[[ Given entries, beginning ]]

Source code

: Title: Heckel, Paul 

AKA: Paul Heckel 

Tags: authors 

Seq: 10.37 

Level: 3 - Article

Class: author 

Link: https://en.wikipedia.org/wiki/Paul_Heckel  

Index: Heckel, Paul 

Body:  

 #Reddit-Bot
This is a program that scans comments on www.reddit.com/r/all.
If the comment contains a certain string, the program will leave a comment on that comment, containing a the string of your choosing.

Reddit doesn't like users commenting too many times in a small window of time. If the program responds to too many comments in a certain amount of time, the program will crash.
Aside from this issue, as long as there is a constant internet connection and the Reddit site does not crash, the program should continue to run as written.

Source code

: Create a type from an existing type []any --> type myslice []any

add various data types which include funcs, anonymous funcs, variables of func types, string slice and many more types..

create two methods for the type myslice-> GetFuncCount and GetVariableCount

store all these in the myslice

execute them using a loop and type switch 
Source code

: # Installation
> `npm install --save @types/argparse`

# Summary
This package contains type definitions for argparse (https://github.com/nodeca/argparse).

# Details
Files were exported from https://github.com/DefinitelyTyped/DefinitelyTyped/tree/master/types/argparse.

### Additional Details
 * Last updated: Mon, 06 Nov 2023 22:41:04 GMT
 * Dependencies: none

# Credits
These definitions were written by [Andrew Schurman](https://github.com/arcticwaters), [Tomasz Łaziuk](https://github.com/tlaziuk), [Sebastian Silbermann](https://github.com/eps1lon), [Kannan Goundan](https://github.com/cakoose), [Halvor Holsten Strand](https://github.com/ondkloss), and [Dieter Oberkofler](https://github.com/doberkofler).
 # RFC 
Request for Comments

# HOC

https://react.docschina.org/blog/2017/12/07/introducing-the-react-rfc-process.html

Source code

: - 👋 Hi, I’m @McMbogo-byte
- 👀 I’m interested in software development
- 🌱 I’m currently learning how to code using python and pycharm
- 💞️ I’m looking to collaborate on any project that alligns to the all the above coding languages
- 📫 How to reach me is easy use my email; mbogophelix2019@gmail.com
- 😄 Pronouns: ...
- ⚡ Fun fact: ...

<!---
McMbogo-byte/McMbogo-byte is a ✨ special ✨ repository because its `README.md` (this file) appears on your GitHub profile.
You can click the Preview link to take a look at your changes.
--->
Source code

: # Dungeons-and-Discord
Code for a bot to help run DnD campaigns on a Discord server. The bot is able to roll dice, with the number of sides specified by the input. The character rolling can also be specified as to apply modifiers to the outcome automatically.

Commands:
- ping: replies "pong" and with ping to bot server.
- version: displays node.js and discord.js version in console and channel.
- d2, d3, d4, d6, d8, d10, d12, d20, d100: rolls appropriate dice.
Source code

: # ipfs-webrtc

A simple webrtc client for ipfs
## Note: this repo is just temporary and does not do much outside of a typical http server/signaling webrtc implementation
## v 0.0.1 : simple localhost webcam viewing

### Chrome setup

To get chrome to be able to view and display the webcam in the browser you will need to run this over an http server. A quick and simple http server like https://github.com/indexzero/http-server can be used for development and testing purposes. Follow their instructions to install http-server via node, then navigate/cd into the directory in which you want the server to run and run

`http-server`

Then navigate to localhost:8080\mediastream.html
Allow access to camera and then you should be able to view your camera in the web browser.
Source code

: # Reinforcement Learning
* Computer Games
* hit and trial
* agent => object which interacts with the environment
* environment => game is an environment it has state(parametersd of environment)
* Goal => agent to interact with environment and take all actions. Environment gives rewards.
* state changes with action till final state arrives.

[[ Given entries, end ]]

Look through the entries above; copy every line holding the string "dice".

Code for a bot to help run DnD campaigns on a Discord server. The bot is able to roll dice, with the number of sides specified by the input. The character rolling can also be specified as to apply modifiers to the outcome automatically.
- d2, d3, d4, d6, d8, d10, d12, d20, d100: rolls appropriate dice.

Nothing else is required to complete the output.